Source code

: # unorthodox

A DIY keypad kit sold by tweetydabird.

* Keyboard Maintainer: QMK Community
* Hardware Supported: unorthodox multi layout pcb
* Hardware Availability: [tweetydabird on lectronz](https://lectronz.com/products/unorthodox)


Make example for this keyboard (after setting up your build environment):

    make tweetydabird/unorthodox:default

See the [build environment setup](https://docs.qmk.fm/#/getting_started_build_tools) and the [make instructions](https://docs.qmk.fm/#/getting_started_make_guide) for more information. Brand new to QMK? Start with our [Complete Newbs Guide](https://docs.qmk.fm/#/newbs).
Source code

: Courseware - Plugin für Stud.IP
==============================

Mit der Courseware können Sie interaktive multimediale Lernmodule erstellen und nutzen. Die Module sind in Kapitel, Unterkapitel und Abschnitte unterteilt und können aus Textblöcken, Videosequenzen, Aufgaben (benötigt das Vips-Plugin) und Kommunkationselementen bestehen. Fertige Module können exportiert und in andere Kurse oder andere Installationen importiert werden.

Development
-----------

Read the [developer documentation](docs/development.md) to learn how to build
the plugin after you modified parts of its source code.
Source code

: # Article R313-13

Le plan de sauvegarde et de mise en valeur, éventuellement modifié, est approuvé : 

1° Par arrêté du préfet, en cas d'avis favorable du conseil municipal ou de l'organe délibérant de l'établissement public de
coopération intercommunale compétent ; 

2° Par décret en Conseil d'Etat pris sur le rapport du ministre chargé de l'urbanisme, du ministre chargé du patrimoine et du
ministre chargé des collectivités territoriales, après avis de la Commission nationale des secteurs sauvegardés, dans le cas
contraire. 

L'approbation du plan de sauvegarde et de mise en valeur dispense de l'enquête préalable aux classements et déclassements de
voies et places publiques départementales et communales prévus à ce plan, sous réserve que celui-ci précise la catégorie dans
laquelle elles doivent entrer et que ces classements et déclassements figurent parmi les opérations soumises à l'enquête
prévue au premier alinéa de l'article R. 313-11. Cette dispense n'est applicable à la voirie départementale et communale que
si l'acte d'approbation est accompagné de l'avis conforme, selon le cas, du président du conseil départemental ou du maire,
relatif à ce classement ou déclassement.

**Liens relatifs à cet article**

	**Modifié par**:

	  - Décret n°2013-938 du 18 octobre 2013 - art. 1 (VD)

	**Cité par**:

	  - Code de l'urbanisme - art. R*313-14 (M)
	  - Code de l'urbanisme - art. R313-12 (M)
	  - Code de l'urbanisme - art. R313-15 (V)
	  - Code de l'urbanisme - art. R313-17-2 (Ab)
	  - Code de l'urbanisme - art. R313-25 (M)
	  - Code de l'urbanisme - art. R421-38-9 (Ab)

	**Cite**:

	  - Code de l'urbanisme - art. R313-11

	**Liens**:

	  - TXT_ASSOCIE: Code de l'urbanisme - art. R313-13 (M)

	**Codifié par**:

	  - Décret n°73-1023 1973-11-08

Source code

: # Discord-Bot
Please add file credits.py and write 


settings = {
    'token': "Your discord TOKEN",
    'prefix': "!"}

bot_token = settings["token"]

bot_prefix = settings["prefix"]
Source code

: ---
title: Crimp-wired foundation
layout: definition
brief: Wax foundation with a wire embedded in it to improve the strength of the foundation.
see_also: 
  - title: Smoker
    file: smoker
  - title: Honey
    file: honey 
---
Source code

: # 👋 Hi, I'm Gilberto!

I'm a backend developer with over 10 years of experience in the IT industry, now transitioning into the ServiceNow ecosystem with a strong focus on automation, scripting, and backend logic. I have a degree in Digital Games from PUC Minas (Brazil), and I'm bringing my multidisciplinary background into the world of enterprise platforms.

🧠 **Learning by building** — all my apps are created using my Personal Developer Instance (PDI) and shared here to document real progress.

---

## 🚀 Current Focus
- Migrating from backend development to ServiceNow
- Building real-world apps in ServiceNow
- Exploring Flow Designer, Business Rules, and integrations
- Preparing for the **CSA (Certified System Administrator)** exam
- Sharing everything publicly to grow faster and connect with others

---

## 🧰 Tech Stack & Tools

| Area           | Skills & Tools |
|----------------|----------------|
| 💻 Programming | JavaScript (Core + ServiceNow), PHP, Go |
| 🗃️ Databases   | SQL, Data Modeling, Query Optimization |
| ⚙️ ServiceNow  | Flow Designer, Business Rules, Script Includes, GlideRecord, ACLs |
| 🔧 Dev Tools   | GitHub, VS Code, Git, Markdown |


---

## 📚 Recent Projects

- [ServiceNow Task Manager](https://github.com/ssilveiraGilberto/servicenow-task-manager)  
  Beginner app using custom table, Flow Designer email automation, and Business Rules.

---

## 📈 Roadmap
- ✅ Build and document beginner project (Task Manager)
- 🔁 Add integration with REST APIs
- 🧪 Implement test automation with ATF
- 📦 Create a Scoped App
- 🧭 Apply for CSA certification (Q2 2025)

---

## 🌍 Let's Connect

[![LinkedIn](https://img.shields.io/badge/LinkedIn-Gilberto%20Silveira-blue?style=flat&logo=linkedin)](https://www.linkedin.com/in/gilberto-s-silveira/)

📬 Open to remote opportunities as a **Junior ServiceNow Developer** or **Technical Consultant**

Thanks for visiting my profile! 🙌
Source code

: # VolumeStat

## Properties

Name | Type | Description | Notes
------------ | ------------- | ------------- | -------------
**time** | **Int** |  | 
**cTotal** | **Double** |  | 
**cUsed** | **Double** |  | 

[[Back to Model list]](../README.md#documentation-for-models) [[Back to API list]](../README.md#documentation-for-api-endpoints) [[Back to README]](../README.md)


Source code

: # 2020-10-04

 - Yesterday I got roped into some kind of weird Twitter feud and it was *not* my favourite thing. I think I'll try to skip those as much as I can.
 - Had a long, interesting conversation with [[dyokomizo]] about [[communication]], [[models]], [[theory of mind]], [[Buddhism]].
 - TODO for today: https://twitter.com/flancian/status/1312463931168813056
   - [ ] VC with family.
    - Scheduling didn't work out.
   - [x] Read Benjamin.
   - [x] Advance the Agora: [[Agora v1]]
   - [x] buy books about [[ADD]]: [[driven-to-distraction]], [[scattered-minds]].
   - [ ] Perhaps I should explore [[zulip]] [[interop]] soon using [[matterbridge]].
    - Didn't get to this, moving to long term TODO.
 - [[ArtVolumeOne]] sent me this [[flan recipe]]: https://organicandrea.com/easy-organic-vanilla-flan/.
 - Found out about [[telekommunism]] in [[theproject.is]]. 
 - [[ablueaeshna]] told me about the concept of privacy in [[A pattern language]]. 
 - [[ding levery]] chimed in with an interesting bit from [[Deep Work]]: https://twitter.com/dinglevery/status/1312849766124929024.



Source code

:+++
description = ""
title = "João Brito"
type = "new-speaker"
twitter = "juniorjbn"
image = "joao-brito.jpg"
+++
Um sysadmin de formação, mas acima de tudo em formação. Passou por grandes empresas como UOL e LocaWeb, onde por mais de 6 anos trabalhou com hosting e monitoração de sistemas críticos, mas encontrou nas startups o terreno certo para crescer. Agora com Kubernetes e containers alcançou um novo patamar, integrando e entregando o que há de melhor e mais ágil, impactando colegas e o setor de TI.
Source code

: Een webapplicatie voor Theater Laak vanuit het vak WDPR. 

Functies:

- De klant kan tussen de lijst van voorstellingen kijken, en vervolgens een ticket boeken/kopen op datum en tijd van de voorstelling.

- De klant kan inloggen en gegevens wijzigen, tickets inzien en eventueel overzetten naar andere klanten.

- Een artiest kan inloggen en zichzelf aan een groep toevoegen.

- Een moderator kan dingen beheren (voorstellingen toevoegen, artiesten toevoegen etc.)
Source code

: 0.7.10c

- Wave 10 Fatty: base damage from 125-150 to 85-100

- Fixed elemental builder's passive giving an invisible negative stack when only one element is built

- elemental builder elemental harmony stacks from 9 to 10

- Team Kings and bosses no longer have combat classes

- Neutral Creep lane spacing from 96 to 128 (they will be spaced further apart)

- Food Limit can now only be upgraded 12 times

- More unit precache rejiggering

Work instruction:
The lines to retype, exactly and only, run from the first line of the material through the line with "make tweetydabird/unorthodox:default".

Solution:
Source code

: # unorthodox

A DIY keypad kit sold by tweetydabird.

* Keyboard Maintainer: QMK Community
* Hardware Supported: unorthodox multi layout pcb
* Hardware Availability: [tweetydabird on lectronz](https://lectronz.com/products/unorthodox)


Make example for this keyboard (after setting up your build environment):

    make tweetydabird/unorthodox:default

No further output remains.